Libyan fighters aligned with the Libyan National Transitional Council (NTC) say battles are continuing for the loyalist stronghold of Bani Walid, a town 50km southeast of Tripoli.
Al Jazeera correspondent David Poort reported from the frontline that Bani Walid was not under control early on Saturday mostly due to active sniper fire from the forces of Muammar Gaddafi.
A day before, Gaddafi's troops fired Grad rocket barrages at the fighters besieging Bani Walid and Sirte, a coastal city also under the deposed leader's control.
Abdullah Kenshil, the NTC's spokesman and chief negotiator, said the anti-Gaddafi fighters were exchanging fire with gunmen positioned in houses in the town of Bani Walid and the hills that overlooked it. "They are inside the city. They are fighting with snipers... They forced this on us and it was in self-defence."
Kenshil said on Saturday that Gaddafi forces in Bani Walid received reinforcements during the night.
Reuters news agency reported that a NATO aircraft carried out at least five air strikes around Bani Walid on Saturday. Anti-Gaddafi fighters retreated from the town earlier on Saturday, saying that they expected a NATO bombardment.
Al Jazeera's Sue Turton reported that there seemed to be more pro-Gaddafi fighters than expected, possibly coming in from Sirte, Gaddafi's hometown. "This is a surprise as it was thought that the rebels had cut off that link between the two towns," she said.

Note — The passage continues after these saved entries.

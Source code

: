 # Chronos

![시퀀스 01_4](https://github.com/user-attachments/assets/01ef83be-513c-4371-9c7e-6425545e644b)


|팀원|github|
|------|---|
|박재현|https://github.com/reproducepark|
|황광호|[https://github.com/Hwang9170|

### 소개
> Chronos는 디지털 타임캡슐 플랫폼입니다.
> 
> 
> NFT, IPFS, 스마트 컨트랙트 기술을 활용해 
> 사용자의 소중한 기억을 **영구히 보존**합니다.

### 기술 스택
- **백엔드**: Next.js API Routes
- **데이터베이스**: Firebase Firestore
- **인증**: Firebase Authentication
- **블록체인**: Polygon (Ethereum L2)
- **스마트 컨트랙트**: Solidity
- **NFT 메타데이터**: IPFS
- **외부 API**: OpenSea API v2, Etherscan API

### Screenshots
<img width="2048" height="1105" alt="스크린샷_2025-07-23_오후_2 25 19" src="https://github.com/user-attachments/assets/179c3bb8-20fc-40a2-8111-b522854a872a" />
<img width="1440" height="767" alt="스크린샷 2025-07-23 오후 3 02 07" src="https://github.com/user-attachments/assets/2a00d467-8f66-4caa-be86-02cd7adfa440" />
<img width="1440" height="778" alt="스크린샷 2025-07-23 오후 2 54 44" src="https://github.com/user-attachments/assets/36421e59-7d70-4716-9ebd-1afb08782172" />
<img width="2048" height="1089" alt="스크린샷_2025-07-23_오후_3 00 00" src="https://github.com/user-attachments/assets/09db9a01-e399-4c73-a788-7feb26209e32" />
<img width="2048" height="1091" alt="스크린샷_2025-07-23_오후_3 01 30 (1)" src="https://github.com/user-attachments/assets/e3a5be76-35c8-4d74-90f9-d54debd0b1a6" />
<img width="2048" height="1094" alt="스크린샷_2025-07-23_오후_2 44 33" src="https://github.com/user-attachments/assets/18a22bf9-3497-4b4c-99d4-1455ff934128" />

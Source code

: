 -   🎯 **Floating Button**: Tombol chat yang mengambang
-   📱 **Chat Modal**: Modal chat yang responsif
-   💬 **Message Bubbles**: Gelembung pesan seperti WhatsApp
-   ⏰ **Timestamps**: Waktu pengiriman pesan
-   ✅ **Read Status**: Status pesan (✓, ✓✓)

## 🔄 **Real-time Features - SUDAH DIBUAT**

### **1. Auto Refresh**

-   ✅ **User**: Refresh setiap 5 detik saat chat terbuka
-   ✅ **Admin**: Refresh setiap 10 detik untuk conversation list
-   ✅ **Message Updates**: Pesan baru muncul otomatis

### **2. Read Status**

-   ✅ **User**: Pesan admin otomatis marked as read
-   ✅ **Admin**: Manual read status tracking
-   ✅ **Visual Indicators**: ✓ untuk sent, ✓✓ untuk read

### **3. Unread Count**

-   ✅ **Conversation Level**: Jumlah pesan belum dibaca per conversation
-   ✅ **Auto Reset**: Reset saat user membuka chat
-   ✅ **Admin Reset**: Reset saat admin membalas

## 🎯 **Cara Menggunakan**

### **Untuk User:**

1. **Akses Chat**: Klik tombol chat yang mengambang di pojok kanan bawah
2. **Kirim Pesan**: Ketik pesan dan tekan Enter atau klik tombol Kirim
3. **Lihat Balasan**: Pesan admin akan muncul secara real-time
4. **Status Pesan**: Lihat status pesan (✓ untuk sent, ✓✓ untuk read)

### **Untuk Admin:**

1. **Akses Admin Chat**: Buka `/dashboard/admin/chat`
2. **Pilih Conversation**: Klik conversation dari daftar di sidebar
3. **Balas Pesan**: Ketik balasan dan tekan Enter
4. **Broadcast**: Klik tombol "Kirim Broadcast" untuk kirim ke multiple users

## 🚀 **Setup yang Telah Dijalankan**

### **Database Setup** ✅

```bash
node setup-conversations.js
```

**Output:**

NTC forces also battled loyalists to the east of Sirte on the Mediterranean coast, but were forced to pull back after taking heavy casualties in close-quarters fighting, a spokesman said.
The NTC had given loyalists in Bani Walid and Sirte until Saturday to give up peacefully or face attack, although previous deadlines had been extended to allow more time for negotiations.
Ambulances transferred casualties from Bani Walid, as NTC fighters grabbed crates of rocket-propelled grenades and mortars and raced to the front.
In Teassain, 90km east of Sirte, witnesses told the Reuters news agency they saw heavy rocket exchanges between NTC forces and Gaddafi loyalists.
Kenshil told Al Jazeera earlier on Friday: "I think we are very close. We are pushing further and we hope we can take the city without further fighting.
"But from our experience, they [pro-Gaddafi troops] are fighters - very professional, from different parts of Libya and also mercenaries ... once we engage with them they throw down their weapons. There are snipers who shoot at the troops and at civilians," he said.
"We've entered the area from the east, north and south. The deadline is finished. They [pro-Gaddafi troops] finished it."
Gaddafi's location has been unknown since Tripoli fell to opposition fighters on August 23 after a six-month civil war.
'Worst case scenario'
Gaddafi insisted in a defiant audio message broadcast on Thursday that he was still in Libya to lead the fight against what he called the"rats" and "stray dogs" who had taken over Tripoli.
But four of his senior officials, including his air force commander and a general in charge of forces in south Libya, were among a new group of Libyans who had fled to neighbouring Niger, according to officials in Niger.
General Ali Kana, the southern commander, and Ali Sharifal-Rifi, the air force chief, were among 14 Libyans who arrived in the northern Niger town of Agadez on Thursday after crossing the border in a convoy of four-wheel drive vehicles, they said.
A Reuters reporter in Agadez said the four senior men were staying at the luxury Etoile du Tenere hotel, said to be owned by Gaddafi, who stayed there during a holiday in 2007.
Niger, under pressure from Western powers and Libya's new rulers to hand over former Gaddafi officials suspected of human-rights abuses, said it would respect its commitments to the ICC if Gaddafi or his sons entered the country.
"We are signatories of the [Hague-based International Criminal Court, or ICC] Rome Statute so they know what they are exposed to if they come," Massaoudou Hassoumi, the head of the Nigerien cabinet, said.
He said the latest arrivals were "under control" in Agadez, through which the head of Gaddafi's security brigades, Mansour Dhao, passed earlier this week en route to Niger's capital, Niamey.
"We are taking them in on humanitarian grounds. No one has told us that these are wanted people," Hassoumi said.
Niger, which only this year returned to civilian rule and is fighting al-Qaeda-linked groups in its desert north, fears the Libya conflict might spill over, Hassoumi said.
"We have prepared for a worst-case scenario, for example if Bani Walid and Sirte were to fall by force, it could cause a massive stampede of armed groups into Niger," he said.